_Records supplied_.
· · · · ·
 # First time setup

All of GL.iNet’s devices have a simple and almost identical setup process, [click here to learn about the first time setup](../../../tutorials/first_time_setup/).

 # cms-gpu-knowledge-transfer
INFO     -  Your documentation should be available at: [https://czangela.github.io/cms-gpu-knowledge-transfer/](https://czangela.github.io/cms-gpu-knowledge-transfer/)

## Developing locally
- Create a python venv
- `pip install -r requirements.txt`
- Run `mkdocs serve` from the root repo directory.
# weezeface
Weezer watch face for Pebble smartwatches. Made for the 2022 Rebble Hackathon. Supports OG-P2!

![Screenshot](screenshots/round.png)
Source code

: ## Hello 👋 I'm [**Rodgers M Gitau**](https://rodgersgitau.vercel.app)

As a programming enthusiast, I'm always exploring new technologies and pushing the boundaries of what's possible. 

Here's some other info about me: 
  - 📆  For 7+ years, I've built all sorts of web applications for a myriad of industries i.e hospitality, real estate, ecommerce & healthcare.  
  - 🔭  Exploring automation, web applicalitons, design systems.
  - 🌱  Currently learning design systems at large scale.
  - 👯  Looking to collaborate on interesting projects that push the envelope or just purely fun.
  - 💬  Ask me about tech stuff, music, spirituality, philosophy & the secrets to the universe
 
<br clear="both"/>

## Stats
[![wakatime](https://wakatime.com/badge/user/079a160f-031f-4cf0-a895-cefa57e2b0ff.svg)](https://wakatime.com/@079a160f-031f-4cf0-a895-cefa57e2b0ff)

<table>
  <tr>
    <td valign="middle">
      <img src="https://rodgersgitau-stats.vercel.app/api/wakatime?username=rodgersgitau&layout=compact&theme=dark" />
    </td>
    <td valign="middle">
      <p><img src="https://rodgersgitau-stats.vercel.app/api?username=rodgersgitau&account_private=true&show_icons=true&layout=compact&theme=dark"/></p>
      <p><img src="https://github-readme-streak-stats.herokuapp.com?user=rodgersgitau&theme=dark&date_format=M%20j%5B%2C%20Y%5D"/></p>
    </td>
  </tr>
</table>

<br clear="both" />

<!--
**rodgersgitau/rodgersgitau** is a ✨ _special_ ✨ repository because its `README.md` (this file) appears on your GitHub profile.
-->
· · · · ·
_Work task_. Every entry in the data should be returned exactly.

_Solution below_.
 # First time setup

All of GL.iNet’s devices have a simple and almost identical setup process, [click here to learn about the first time setup](../../../tutorials/first_time_setup/).

 # cms-gpu-knowledge-transfer
INFO     -  Your documentation should be available at: [https://czangela.github.io/cms-gpu-knowledge-transfer/](https://czangela.github.io/cms-gpu-knowledge-transfer/)

## Developing locally
- Create a python venv
- `pip install -r requirements.txt`
- Run `mkdocs serve` from the root repo directory.
# weezeface
Weezer watch face for Pebble smartwatches. Made for the 2022 Rebble Hackathon. Supports OG-P2!

![Screenshot](screenshots/round.png)
Source code

: ## Hello 👋 I'm [**Rodgers M Gitau**](https://rodgersgitau.vercel.app)

As a programming enthusiast, I'm always exploring new technologies and pushing the boundaries of what's possible. 

Here's some other info about me: 
  - 📆  For 7+ years, I've built all sorts of web applications for a myriad of industries i.e hospitality, real estate, ecommerce & healthcare.  
  - 🔭  Exploring automation, web applicalitons, design systems.
  - 🌱  Currently learning design systems at large scale.
  - 👯  Looking to collaborate on interesting projects that push the envelope or just purely fun.
  - 💬  Ask me about tech stuff, music, spirituality, philosophy & the secrets to the universe
 
<br clear="both"/>

## Stats
[![wakatime](https://wakatime.com/badge/user/079a160f-031f-4cf0-a895-cefa57e2b0ff.svg)](https://wakatime.com/@079a160f-031f-4cf0-a895-cefa57e2b0ff)

<table>
  <tr>
    <td valign="middle">
      <img src="https://rodgersgitau-stats.vercel.app/api/wakatime?username=rodgersgitau&layout=compact&theme=dark" />
    </td>
    <td valign="middle">
      <p><img src="https://rodgersgitau-stats.vercel.app/api?username=rodgersgitau&account_private=true&show_icons=true&layout=compact&theme=dark"/></p>
      <p><img src="https://github-readme-streak-stats.herokuapp.com?user=rodgersgitau&theme=dark&date_format=M%20j%5B%2C%20Y%5D"/></p>
    </td>
  </tr>
</table>

<br clear="both" />

<!--
**rodgersgitau/rodgersgitau** is a ✨ _special_ ✨ repository because its `README.md` (this file) appears on your GitHub profile.
-->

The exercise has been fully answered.